I don’t love the build speed for local development, which seems to
have non-linear slow down on the number of events in the system. At
180 events we’re at about 4 minutes on a local build (depending on
your hardware). Unfortunately you can’t do the render in parallel. I’ve
worked around that with a _config_fast.yml
which excludes all events
prior to 2018.
I also found the documentation on Jekyll extremely lacking. The plugins page talks about the different kinds of plugins, but typically provides only one very simple example.

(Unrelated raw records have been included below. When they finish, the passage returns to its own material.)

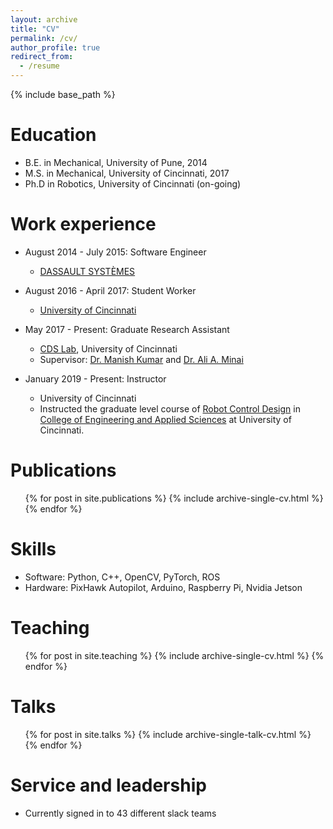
 ```yaml
---
layout: archive
title: "CV"
permalink: /cv/
author_profile: true
redirect_from:
  - /resume
---
```


{% include base_path %}

Education
======
* B.E. in Mechanical, University of Pune, 2014
* M.S. in Mechanical, University of Cincinnati, 2017
* Ph.D in Robotics, University of Cincinnati (on-going)

Work experience
======
* August 2014 - July 2015: Software Engineer
  * [DASSAULT SYSTÈMES](https://www.3ds.com/)

* August 2016 - April 2017: Student Worker
  * [University of Cincinnati](https://www.uc.edu/)

* May 2017 - Present: Graduate Research Assistant
  * [CDS Lab](https://ceas.uc.edu/research/centers-labs/cooperative-distributed-systems-lab.html), University of Cincinnati
  <!-- * Duties included: Tagging issues -->
  * Supervisor: [Dr. Manish Kumar](https://researchdirectory.uc.edu/p/kumarmu) and [Dr. Ali A. Minai](https://eecs.ceas.uc.edu/~aminai/)

* January 2019 - Present: Instructor
  * University of Cincinnati
  * Instructed the graduate level course of [Robot Control Design](https://adipandas.github.io/teaching/2019-spring-teaching-1) in [College of Engineering and Applied Sciences](https://ceas.uc.edu/) at University of Cincinnati.

Publications
======
  <ul>{% for post in site.publications %}
    {% include archive-single-cv.html %}
  {% endfor %}</ul>


Skills
======
* Software: Python, C++, OpenCV, PyTorch, ROS
* Hardware: PixHawk Autopilot, Arduino, Raspberry Pi, Nvidia Jetson


Teaching
======
  <ul>{% for post in site.teaching %}
    {% include archive-single-cv.html %}
  {% endfor %}</ul>

Talks
======
  <ul>{% for post in site.talks %}
    {% include archive-single-talk-cv.html %}
  {% endfor %}</ul>

Service and leadership
======
* Currently signed in to 43 different slack teams


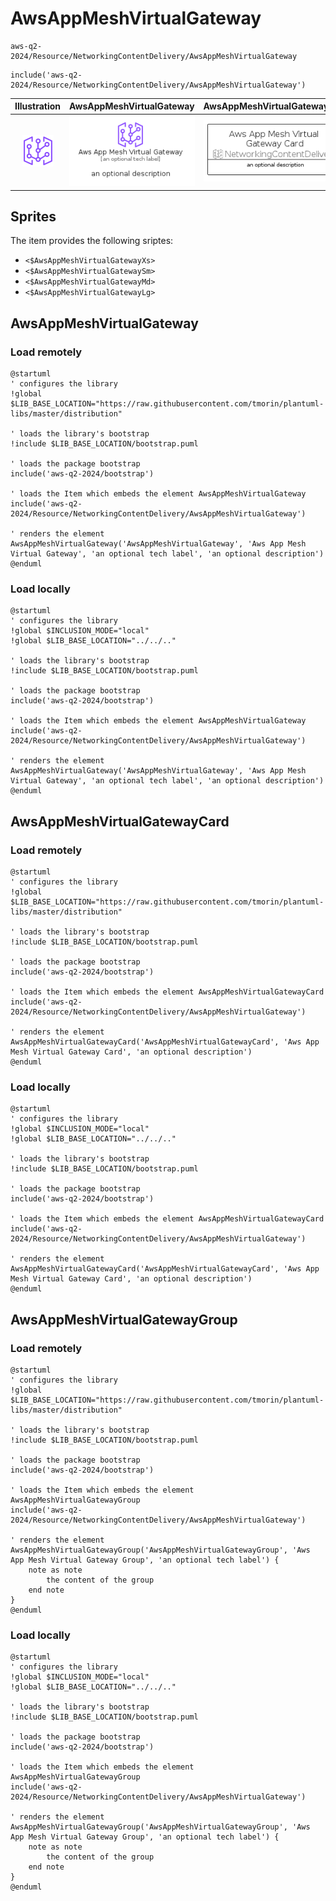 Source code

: # AwsAppMeshVirtualGateway


```text
aws-q2-2024/Resource/NetworkingContentDelivery/AwsAppMeshVirtualGateway
```

```text
include('aws-q2-2024/Resource/NetworkingContentDelivery/AwsAppMeshVirtualGateway')
```



| Illustration | AwsAppMeshVirtualGateway | AwsAppMeshVirtualGatewayCard | AwsAppMeshVirtualGatewayGroup |
| :---: | :---: | :---: | :---: |
| ![illustration for Illustration](../../../aws-q2-2024/Resource/NetworkingContentDelivery/AwsAppMeshVirtualGateway.png) | ![illustration for AwsAppMeshVirtualGateway](../../../aws-q2-2024/Resource/NetworkingContentDelivery/AwsAppMeshVirtualGateway.Local.png) | ![illustration for AwsAppMeshVirtualGatewayCard](../../../aws-q2-2024/Resource/NetworkingContentDelivery/AwsAppMeshVirtualGatewayCard.Local.png) | ![illustration for AwsAppMeshVirtualGatewayGroup](../../../aws-q2-2024/Resource/NetworkingContentDelivery/AwsAppMeshVirtualGatewayGroup.Local.png) |



## Sprites
The item provides the following sriptes:

- `<$AwsAppMeshVirtualGatewayXs>`
- `<$AwsAppMeshVirtualGatewaySm>`
- `<$AwsAppMeshVirtualGatewayMd>`
- `<$AwsAppMeshVirtualGatewayLg>`





## AwsAppMeshVirtualGateway

### Load remotely
```plantuml
@startuml
' configures the library
!global $LIB_BASE_LOCATION="https://raw.githubusercontent.com/tmorin/plantuml-libs/master/distribution"

' loads the library's bootstrap
!include $LIB_BASE_LOCATION/bootstrap.puml

' loads the package bootstrap
include('aws-q2-2024/bootstrap')

' loads the Item which embeds the element AwsAppMeshVirtualGateway
include('aws-q2-2024/Resource/NetworkingContentDelivery/AwsAppMeshVirtualGateway')

' renders the element
AwsAppMeshVirtualGateway('AwsAppMeshVirtualGateway', 'Aws App Mesh Virtual Gateway', 'an optional tech label', 'an optional description')
@enduml
```

### Load locally
```plantuml
@startuml
' configures the library
!global $INCLUSION_MODE="local"
!global $LIB_BASE_LOCATION="../../.."

' loads the library's bootstrap
!include $LIB_BASE_LOCATION/bootstrap.puml

' loads the package bootstrap
include('aws-q2-2024/bootstrap')

' loads the Item which embeds the element AwsAppMeshVirtualGateway
include('aws-q2-2024/Resource/NetworkingContentDelivery/AwsAppMeshVirtualGateway')

' renders the element
AwsAppMeshVirtualGateway('AwsAppMeshVirtualGateway', 'Aws App Mesh Virtual Gateway', 'an optional tech label', 'an optional description')
@enduml
```

## AwsAppMeshVirtualGatewayCard

### Load remotely
```plantuml
@startuml
' configures the library
!global $LIB_BASE_LOCATION="https://raw.githubusercontent.com/tmorin/plantuml-libs/master/distribution"

' loads the library's bootstrap
!include $LIB_BASE_LOCATION/bootstrap.puml

' loads the package bootstrap
include('aws-q2-2024/bootstrap')

' loads the Item which embeds the element AwsAppMeshVirtualGatewayCard
include('aws-q2-2024/Resource/NetworkingContentDelivery/AwsAppMeshVirtualGateway')

' renders the element
AwsAppMeshVirtualGatewayCard('AwsAppMeshVirtualGatewayCard', 'Aws App Mesh Virtual Gateway Card', 'an optional description')
@enduml
```

### Load locally
```plantuml
@startuml
' configures the library
!global $INCLUSION_MODE="local"
!global $LIB_BASE_LOCATION="../../.."

' loads the library's bootstrap
!include $LIB_BASE_LOCATION/bootstrap.puml

' loads the package bootstrap
include('aws-q2-2024/bootstrap')

' loads the Item which embeds the element AwsAppMeshVirtualGatewayCard
include('aws-q2-2024/Resource/NetworkingContentDelivery/AwsAppMeshVirtualGateway')

' renders the element
AwsAppMeshVirtualGatewayCard('AwsAppMeshVirtualGatewayCard', 'Aws App Mesh Virtual Gateway Card', 'an optional description')
@enduml
```

## AwsAppMeshVirtualGatewayGroup

### Load remotely
```plantuml
@startuml
' configures the library
!global $LIB_BASE_LOCATION="https://raw.githubusercontent.com/tmorin/plantuml-libs/master/distribution"

' loads the library's bootstrap
!include $LIB_BASE_LOCATION/bootstrap.puml

' loads the package bootstrap
include('aws-q2-2024/bootstrap')

' loads the Item which embeds the element AwsAppMeshVirtualGatewayGroup
include('aws-q2-2024/Resource/NetworkingContentDelivery/AwsAppMeshVirtualGateway')

' renders the element
AwsAppMeshVirtualGatewayGroup('AwsAppMeshVirtualGatewayGroup', 'Aws App Mesh Virtual Gateway Group', 'an optional tech label') {
    note as note
        the content of the group
    end note
}
@enduml
```

### Load locally
```plantuml
@startuml
' configures the library
!global $INCLUSION_MODE="local"
!global $LIB_BASE_LOCATION="../../.."

' loads the library's bootstrap
!include $LIB_BASE_LOCATION/bootstrap.puml

' loads the package bootstrap
include('aws-q2-2024/bootstrap')

' loads the Item which embeds the element AwsAppMeshVirtualGatewayGroup
include('aws-q2-2024/Resource/NetworkingContentDelivery/AwsAppMeshVirtualGateway')

' renders the element
AwsAppMeshVirtualGatewayGroup('AwsAppMeshVirtualGatewayGroup', 'Aws App Mesh Virtual Gateway Group', 'an optional tech label') {
    note as note
        the content of the group
    end note
}
@enduml
```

Everything I was trying to do was more complicated than that, so I ended up having to just read a lot of existing jekyll plugins, and the jekyll source code to figure out how to do things. It’s one of the advantages of open source, I could do that, but it would have been nicer if I didn’t have to.
Also the jekyll docs don’t replicate anything in the liquid template docs, so you typically have to have both pages up in tabs and flip back and forth between them to build a unified list of tags in your head. Documentation that’s this normalized is easier to maintain, but much harder to consume.
Overall I’m very happy with this choice, and that when I did need to extend jekyll I could do it without modifying core code. I also love how fast it is for users, and will put up with it being a little slower to build locally for me.